The Book of Mormon for Geeks: Sentiment Analysis of The Book of Mormon

by J. Max Wilson (02/14/2012 08:00 am)

Here is a visual summary of the entire Book of Mormon generated by applying computational sentiment analysis to every verse and then graphing a moving average of the results. I’ve been working on it for a few months when I have had spare time.

View the full large version here (5.8 Mb, 4767 x 4767 px)

For many of you, the initial reaction to this image is probably something like “Cool! Uh…what?” So let me give an overview of what you are looking at, followed by a more in-depth explanation of the technical details.

What is Sentiment Analysis?

Computer programmers and linguists have developed algorithms which take a sentence or paragraph and try to automatically identify the feeling, or sentiment, of the words. Most commonly these algorithms try to identify polarity. Basically, polarity means whether what is being said is positive, negative, or neutral. That automated determination is called sentiment analysis. More ambitious systems go beyond polarity and try to identify specific emotions like happy, angry, or sad.

On the Internet, millions of people are constantly talking about almost everything. Google, Facebook, or Twitter can run sentiment analysis on all the posts and status updates made on their services to identify trends around specific words– not just the most frequent searches or popular topics, but trends in how people feel about those topics.

That kind of information can be extremely valuable. Without disclosing any personal information, Facebook could conceivably gather sentiment analysis of all the posts by its users on a given topic and sell the aggregate information to interested parties. That is part of the reason why Google has made a tremendous effort to get a piece of the social web and created Google+.

Technologically progressive companies, politicians, and other entities can tap into sentiment data to get an idea of how huge numbers of people on social websites feel about their products, brands, policies, or people. For instance, the LDS Church could run an ongoing sentiment analysis of all public posts on Twitter that mention words related to the church (like LDS, Mormon, Joseph Smith, BYU, or Proposition 8 ) and watch the negative or positive changes over time in relation to events, ad campaigns, or announcements.

Whether you were aware of it or not, these web companies are already using sentiment analysis in exactly this way. For instance, just last month Facebook posted a graph comparing current Republican presidential candidates based on sentiment analysis of the status updates of their users.

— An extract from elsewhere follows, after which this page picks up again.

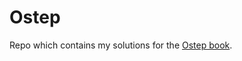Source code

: # Ostep
Repo which contains my solutions for the [Ostep book](https://pages.cs.wisc.edu/~remzi/OSTEP/).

In Google’s 2011 Zeitgeist they also included sentiment analysis results for Republican presidential candidates, as well as many other topics.

I understand that the church is not yet using sentiment analysis of public social network posts to measure positive and negative reactions on the web, but that it is something that they are currently working on.

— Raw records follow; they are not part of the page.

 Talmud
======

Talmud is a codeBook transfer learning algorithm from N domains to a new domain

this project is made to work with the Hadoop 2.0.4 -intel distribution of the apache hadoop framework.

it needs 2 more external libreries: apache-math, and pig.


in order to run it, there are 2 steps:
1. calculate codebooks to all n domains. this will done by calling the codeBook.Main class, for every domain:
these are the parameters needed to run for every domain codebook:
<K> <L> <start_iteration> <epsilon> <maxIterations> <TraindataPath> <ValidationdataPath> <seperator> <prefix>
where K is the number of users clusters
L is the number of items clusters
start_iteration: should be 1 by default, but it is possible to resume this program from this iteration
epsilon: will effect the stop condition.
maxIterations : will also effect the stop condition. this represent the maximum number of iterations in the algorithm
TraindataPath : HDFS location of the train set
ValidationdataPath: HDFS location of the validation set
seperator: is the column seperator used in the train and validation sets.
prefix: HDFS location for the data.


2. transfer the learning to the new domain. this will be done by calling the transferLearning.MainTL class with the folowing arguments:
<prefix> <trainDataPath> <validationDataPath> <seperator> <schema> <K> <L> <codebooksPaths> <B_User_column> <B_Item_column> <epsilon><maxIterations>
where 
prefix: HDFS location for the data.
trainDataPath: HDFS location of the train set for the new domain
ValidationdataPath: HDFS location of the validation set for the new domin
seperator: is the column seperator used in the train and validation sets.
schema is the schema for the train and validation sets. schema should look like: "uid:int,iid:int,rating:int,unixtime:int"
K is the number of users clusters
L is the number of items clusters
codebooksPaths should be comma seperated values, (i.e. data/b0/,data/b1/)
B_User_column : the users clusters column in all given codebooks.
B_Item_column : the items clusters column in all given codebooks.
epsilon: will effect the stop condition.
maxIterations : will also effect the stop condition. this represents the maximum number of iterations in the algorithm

Sentiment Analysis of the Bible

The idea of running sentiment analysis on scripture didn’t originate with me. Sentiment analysis can be run on any selection of writing and a smart blogger at openbible.info (a site that posts a lot of great projects that apply technology to scripture) realized that just as it can be run on twitter posts, sentiment analysis can be run on verses of scripture. He used a free sentiment analysis service to analyze multiple English translations of every verse in the Bible, and then devised a stunning visualization to display the results. The post got some attention among technology geeks on Google+ where I saw it.

I contacted the author who was kind enough to freely supply me with the code he used to generate the visualization so that I could adapt it for my own purposes.

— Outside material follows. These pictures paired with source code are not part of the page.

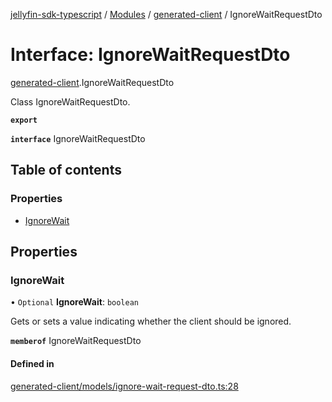 [jellyfin-sdk-typescript](../README.md) / [Modules](../modules.md) / [generated-client](../modules/generated_client.md) / IgnoreWaitRequestDto

# Interface: IgnoreWaitRequestDto

[generated-client](../modules/generated_client.md).IgnoreWaitRequestDto

Class IgnoreWaitRequestDto.

**`export`**

**`interface`** IgnoreWaitRequestDto

## Table of contents

### Properties

- [IgnoreWait](generated_client.IgnoreWaitRequestDto.md#ignorewait)

## Properties

### IgnoreWait

• `Optional` **IgnoreWait**: `boolean`

Gets or sets a value indicating whether the client should be ignored.

**`memberof`** IgnoreWaitRequestDto

#### Defined in

[generated-client/models/ignore-wait-request-dto.ts:28](https://github.com/thornbill/jellyfin-sdk-typescript/blob/c0c5b18/src/generated-client/models/ignore-wait-request-dto.ts#L28)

Sentiment Analysis of the Book of Mormon

To produce the sentiment analysis visualization of the Book of Mormon, I wrote a custom program that submitted every verse to the same sentiment analysis service that had been used to produce the Bible visualization. The service rated each verse as either positive or negative and returned a probability that the analysis was correct. Like the Bible image, I used the probability as a reasonable proxy for sentiment intensity.

The visualization draws a moving average of the sentiment (black is positive, red is negative) in order to see if the sentiment analysis can bring out patterns in the Book of Mormon narrative.

I had some doubts about the validity of parts of the sentiment analysis of the bible; after all the algorithms had been developed to analyze modern English language on the Internet, not the archaic Jacobean English translation of the Bible or the translation of the Book of Mormon. So I was curious to see what it would do with the Book of Mormon.

I’ll leave it to you, the reader, to decide whether the sentiment patterns identified by the program make sense, and if they provide any additional insights. So please share your observations.

Anyhow this has been a fun tangential project. I’m not sure if it really illuminates much other than being a fun, compact, geeky way to represent the whole Book of Mormon.

But now I really need to get back to my rewrite of the Scripturelog project.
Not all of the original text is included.